Missing Number
LeetCode.268. Missing Number Given an array nums containing n distinct numbers in the range [0, n], return the only number in the range that is missing from the array.
Example:
Input: nums = [9,6,4,2,3,5,7,0,1]
Output: 8
Explanation: n = 9 since there are 9 numbers,
so all numbers are in the range [0,9].
8 is the missing number in the range since it does not appear in nums.

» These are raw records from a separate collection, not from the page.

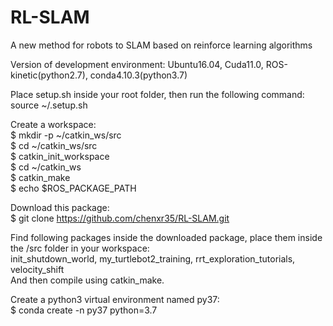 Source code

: # RL-SLAM
A new method for robots to SLAM based on reinforce learning algorithms

Version of development environment: Ubuntu16.04, Cuda11.0, ROS-kinetic(python2.7), conda4.10.3(python3.7)

Place setup.sh inside your root folder, then run the following command:
source ~/.setup.sh

Create a workspace:  
$ mkdir -p ~/catkin_ws/src  
$ cd ~/catkin_ws/src  
$ catkin_init_workspace  
$ cd ~/catkin_ws  
$ catkin_make     
$ echo $ROS_PACKAGE_PATH  

Download this package:  
$ git clone https://github.com/chenxr35/RL-SLAM.git

Find following packages inside the downloaded package, place them inside the /src folder in your workspace:  
init_shutdown_world, my_turtlebot2_training, rrt_exploration_tutorials, velocity_shift  
And then compile using catkin_make.  

Create a python3 virtual environment named py37:  
$ conda create -n py37 python=3.7


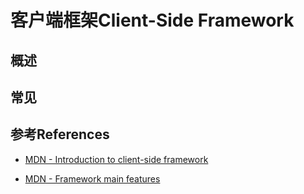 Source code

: # 客户端框架Client-Side Framework

## 概述



## 常见



## 参考References

+ [MDN - Introduction to client-side framework](https://developer.mozilla.org/en-US/docs/Learn/Tools_and_testing/Client-side_JavaScript_frameworks/Introduction)

+ [MDN - Framework main features](https://developer.mozilla.org/en-US/docs/Learn/Tools_and_testing/Client-side_JavaScript_frameworks/Main_features)
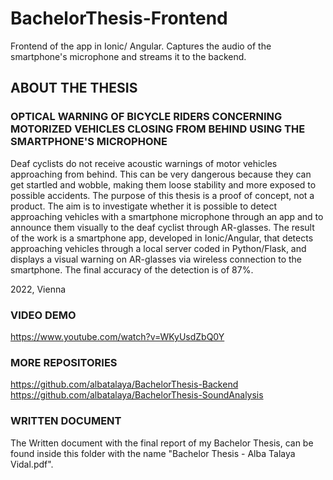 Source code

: # BachelorThesis-Frontend
Frontend of the app in Ionic/ Angular.
Captures the audio of the smartphone's microphone and streams it to the backend.

## ABOUT THE THESIS
### OPTICAL WARNING OF BICYCLE RIDERS CONCERNING MOTORIZED VEHICLES CLOSING FROM BEHIND USING THE SMARTPHONE'S MICROPHONE
Deaf cyclists do not receive acoustic warnings of motor vehicles approaching from behind. This can be very dangerous because they can get startled and wobble, making them loose stability and more exposed to possible accidents. 
The purpose of this thesis is a proof of concept, not a product. The aim is to investigate whether it is possible to detect approaching vehicles with a smartphone microphone through an app and to announce them visually to the deaf cyclist through AR-glasses.
The result of the work is a smartphone app, developed in Ionic/Angular, that detects approaching vehicles through a local server coded in Python/Flask, and displays a visual warning on AR-glasses via wireless connection to the smartphone. The final accuracy of the detection is of 87%.

2022, Vienna


### VIDEO DEMO
https://www.youtube.com/watch?v=WKyUsdZbQ0Y

### MORE REPOSITORIES
https://github.com/albatalaya/BachelorThesis-Backend <br/>
https://github.com/albatalaya/BachelorThesis-SoundAnalysis

### WRITTEN DOCUMENT
The Written document with the final report of my Bachelor Thesis, can be found inside this folder with the name "Bachelor Thesis - Alba Talaya Vidal.pdf".
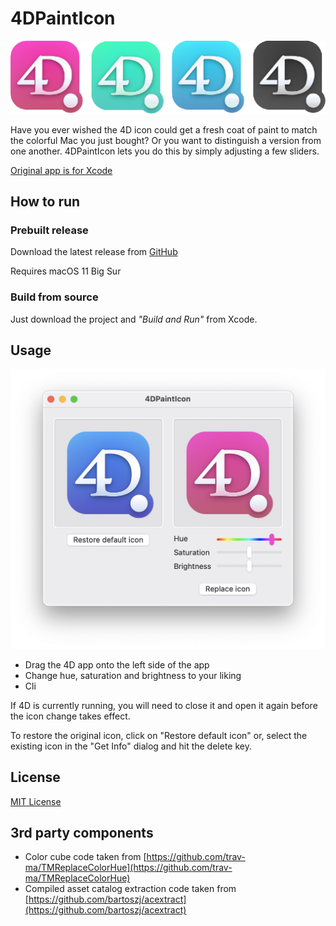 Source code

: # 4DPaintIcon

<img src="Xcoats.png" width="536">

Have you ever wished the 4D icon could get a fresh coat of paint to match the colorful Mac you just bought?
Or you want to distinguish a version from one another.
4DPaintIcon lets you do this by simply adjusting a few sliders.

[Original app is for Xcode](https://github.com/DerLobi/XcoatOfPaint)

## How to run
### Prebuilt release
Download the latest release from [GitHub](https://github.com/mesopelagique/4DPaintIcon/releases/latest/download/4DPaintIcon.zip)

Requires macOS 11 Big Sur

### Build from source
Just download the project and _"Build and Run"_ from Xcode.

## Usage
<img src="app.png" width=546>

* Drag the 4D app onto the left side of the app
* Change hue, saturation and brightness to your liking
* Cli

If 4D is currently running, you will need to close it and open it again before the icon change takes effect.

To restore the original icon, click on "Restore default icon" or, select the existing icon in the "Get Info" dialog and hit the delete key.

## License

[MIT License](https://github.com/DerLobi/XcoatOfPaint/blob/main/LICENSE)

## 3rd party components
* Color cube code taken from [https://github.com/trav-ma/TMReplaceColorHue](https://github.com/trav-ma/TMReplaceColorHue)
* Compiled asset catalog extraction code taken from [https://github.com/bartoszj/acextract](https://github.com/bartoszj/acextract)
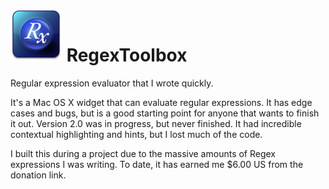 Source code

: <!-- vim: set ts=4 sw=4 noet: -->
![RegexToolbox](https://raw.githubusercontent.com/pestilence669/RegexToolbox/master/Icon.png) RegexToolbox
============

Regular expression evaluator that I wrote quickly.

It's a Mac OS X widget that can evaluate regular expressions. It has edge cases and bugs, but is a good starting point for anyone that wants to finish it out. Version 2.0 was in progress, but never finished. It had incredible contextual highlighting and hints, but I lost much of the code.

I built this during a project due to the massive amounts of Regex expressions I was writing. To date, it has earned me $6.00 US from the donation link.
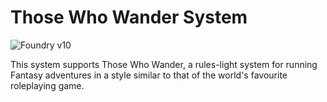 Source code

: # Those Who Wander System

![Foundry v10](https://img.shields.io/badge/foundry-v10-green)

This system supports Those Who Wander, a rules-light system for running Fantasy adventures in a style similar to that of the world's favourite roleplaying game.
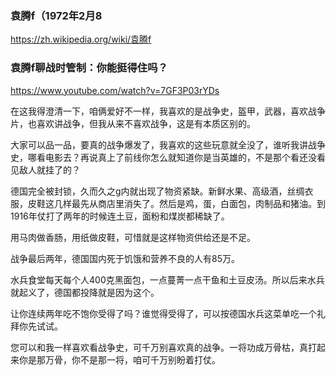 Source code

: ### 袁腾f（1972年2月8
https://zh.wikipedia.org/wiki/袁腾f

### 袁腾f聊战时管制：你能挺得住吗？
https://www.youtube.com/watch?v=7GF3P03rYDs

在这我得澄清一下，咱俩爱好不一样，我喜欢的是战争史，盔甲，武器，喜欢战争片，也喜欢讲战争，但我从来不喜欢战争，这是有本质区别的。

大家可以品一品，要真的战争爆发了，我喜欢的这些玩意就全没了，谁听我讲战争史，哪看电影去？再说真上了前线你怎么就知道你是当英雄的，不是那个看还没看见敌人就挂了的？

德国完全被封锁，久而久之g内就出现了物资紧缺。新鲜水果、高级酒，丝绸衣服，皮鞋这几样最先从商店里消失了。然后是鸡，蛋，白面包，肉制品和猪油。到1916年仗打了两年的时候连土豆，面粉和煤炭都稀缺了。

用马肉做香肠，用纸做皮鞋，可惜就是这样物资供给还是不足。

战争最后两年，德国国内死于饥饿和营养不良的人有85万。

水兵食堂每天每个人400克黑面包，一点蔓菁一点干鱼和土豆皮汤。所以后来水兵就起义了，德国都投降就是因为这个。

让你连续两年吃不饱你受得了吗？谁觉得受得了，可以按德国水兵这菜单吃一个礼拜你先试试。

您可以和我一样喜欢看战争史，可千万别喜欢真的战争。一将功成万骨枯，真打起来你是那万骨，你不是那一将，咱可千万别盼着打仗。

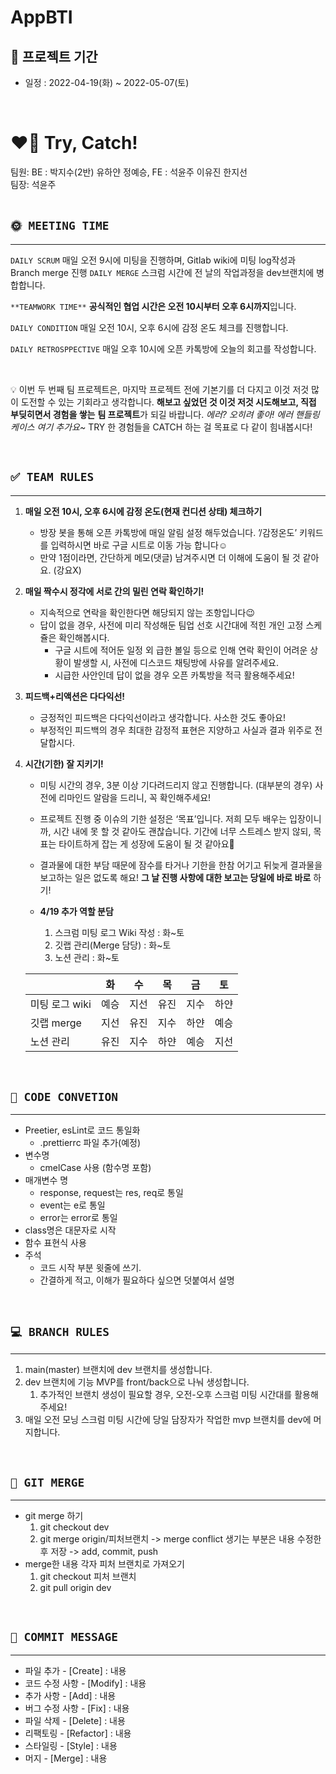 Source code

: # AppBTI

## 📆 프로젝트 기간

- 일정 : 2022-04-19(화) ~ 2022-05-07(토)  
<br>  

# ❤️‍🔥 Try, Catch!

팀원: BE : 박지수(2반) 유하얀 정예승, FE : 석윤주 이유진 한지선  
팀장: 석윤주  
<br>   

## `🌞 MEETING TIME`

---
 `DAILY SCRUM` 매일 오전 9시에 미팅을 진행하며, Gitlab wiki에 미팅 log작성과 Branch merge 진행
 `DAILY MERGE` 스크럼 시간에 전 날의 작업과정을 dev브랜치에 병합합니다.

 `**TEAMWORK TIME**`  **공식적인 협업 시간은 오전 10시부터 오후 6시까지**입니다. 

 `DAILY CONDITION` 매일 오전 10시, 오후 6시에 감정 온도 체크를 진행합니다.

 `DAILY RETROSPPECTIVE`  매일 오후 10시에 오픈 카톡방에 오늘의 회고를 작성합니다.

<br>  

<aside>

💡 이번 두 번째 팀 프로젝트은, 마지막 프로젝트 전에 기본기를 더 다지고 이것 저것 많이 도전할 수 있는 기회라고 생각합니다.
**해보고 싶었던 것 이것 저것 시도해보고, 직접 부딪히면서 경험을 쌓는** **팀 프로젝트**가 되길 바랍니다. 
*에러? 오히려 좋아! 에러 핸들링 케이스 여기 추가요~*
TRY 한 경험들을 CATCH 하는 걸 목표로 다 같이 힘내봅시다!

</aside>

<br>  

## `✅ TEAM RULES`

---

1. **매일 오전 10시, 오후 6시에 감정 온도(현재 컨디션 상태) 체크하기**
    - 방장 봇을 통해 오픈 카톡방에 매일 알림 설정 해두었습니다. 
    ’/감정온도’ 키워드를 입력하시면 바로 구글 시트로 이동 가능 합니다☺
    - 만약 1점이라면, 간단하게 메모(댓글) 남겨주시면 더 이해에 도움이 될 것 같아요. (강요X)
2. **매일 짝수시 정각에 서로 간의 밀린 연락 확인하기!**
    - 지속적으로 연락을 확인한다면 해당되지 않는 조항입니다😉
    - 답이 없을 경우, 사전에 미리 작성해둔 팀업 선호 시간대에 적힌 개인 고정 스케쥴은 확인해봅시다.
        - 구글 시트에 적어둔 일정 외 급한 볼일 등으로 인해 연락 확인이 어려운 상황이 발생할 시, 사전에 디스코드 채팅방에 사유를 알려주세요.
        - 시급한 사안인데 답이 없을 경우 오픈 카톡방을 적극 활용해주세요!
3. **피드백+리액션은 다다익선!** 
    - 긍정적인 피드백은 다다익선이라고 생각합니다. 사소한 것도 좋아요!
    - 부정적인 피드백의 경우 최대한 감정적 표현은 지양하고 사실과 결과 위주로 전달합시다.
4. **시간(기한) 잘 지키기!**  
    - 미팅 시간의 경우, 3분 이상 기다려드리지 않고 진행합니다. 
    (대부분의 경우) 사전에 리마인드 알람을 드리니, 꼭 확인해주세요!
    - 프로젝트 진행 중 이슈의 기한 설정은 ‘목표’입니다. 
    저희 모두 배우는 입장이니까, 시간 내에 못 할 것 같아도 괜찮습니다. 
    기간에 너무 스트레스 받지 않되, 목표는 타이트하게 잡는 게 성장에 도움이 될 것 같아요🙂
    - 결과물에 대한 부담 때문에 잠수를 타거나 기한을 한참 어기고 뒤늦게 결과물을 보고하는 일은 없도록 해요! **그 날 진행 사항에 대한 보고는 당일에 바로 바로** 하기!
    
    - **4/19 추가 역할 분담**        
        
        1. 스크럼 미팅 로그 Wiki 작성 : 화~토
        2. 깃랩 관리(Merge 담당) : 화~토
        3. 노션 관리 : 화~토
        
    
    |  | 화 | 수 | 목 | 금 | 토 |
    | --- | --- | --- | --- | --- | --- |
    | 미팅 로그 wiki | 예승 | 지선 | 유진 | 지수 | 하얀 |
    | 깃랩 merge | 지선 | 유진 | 지수 | 하얀 | 예승 |
    | 노션 관리 | 유진 | 지수 | 하얀 | 예승 | 지선 |

<br>  


## `🎀 CODE CONVETION`

---

- Preetier, esLint로 코드 통일화
    - .prettierrc 파일 추가(예정)
- 변수명
    - cmelCase 사용 (함수명 포함)
- 매개변수 명
    - response, request는 res, req로 통일
    - event는 e로 통일
    - error는 error로 통일
- class명은 대문자로 시작
- 함수 표현식 사용
- 주석
    - 코드 시작 부분 윗줄에 쓰기.
    - 간결하게 적고, 이해가 필요하다 싶으면 덧붙여서 설명

<br>     

## `💻 BRANCH RULES`

---

1. main(master) 브랜치에 dev 브랜치를 생성합니다.
2. dev 브랜치에 기능 MVP를 front/back으로 나눠 생성합니다.
    1. 추가적인 브랜치 생성이 필요할 경우, 오전-오후 스크럼 미팅 시간대를 활용해주세요!
3. 매일 오전 모닝 스크럼 미팅 시간에 당일 담장자가 작업한 mvp 브랜치를 dev에 머지합니다.

<br>     

## `🔌 GIT MERGE`

---

- git merge 하기
    1. git checkout dev
    2. git merge origin/피처브랜치
    -> merge conflict 생기는 부분은 내용 수정한 후 저장 -> add, commit, push
- merge한 내용 각자 피처 브랜치로 가져오기
    1. git checkout 피처 브랜치
    2. git pull origin dev

<br>     

## `🎈 COMMIT MESSAGE`

---

- 파일 추가 - [Create] : 내용
- 코드 수정 사항 - [Modify] : 내용
- 추가 사항 - [Add] : 내용
- 버그 수정 사항 - [Fix] : 내용
- 파일 삭제 - [Delete] : 내용
- 리팩토링 - [Refactor] : 내용
- 스타일링 - [Style] : 내용
- 머지 - [Merge] : 내용

<br>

方法1.排序:在循环数组,看后一个数是不是比前一个大1
方法2.哈希表:将数组中的元素插入哈希表,然后循环0~nums.length-1中的数是不是都在哈希表中
方法3.求和:0~nums.length-1求和减去nums中的和
方法4.位运算
First Solution
public static int missingNumber(int[] nums) {
int index = 0;
int n = nums.length;
Map<Integer, Integer> map = new HashMap<>();
for (int i = 0; i <= n; i++) {
map.put(i, 0);
}
for (int i = 0; i < n; i++) {
if (map.get(nums[i]) != null) {
map.remove(nums[i]);
}
}
for (Integer i:map.keySet()) {
index = i;
}
return index;
}
Better Solution
public int missingNumber(int[] nums) {
int missing = nums.length;
for (int i = 0; i < nums.length; i++) {
missing ^= i ^ nums[i];
}
return missing;
}
相同的数异或为0,时间复杂度
O(n),空间复杂度O(1)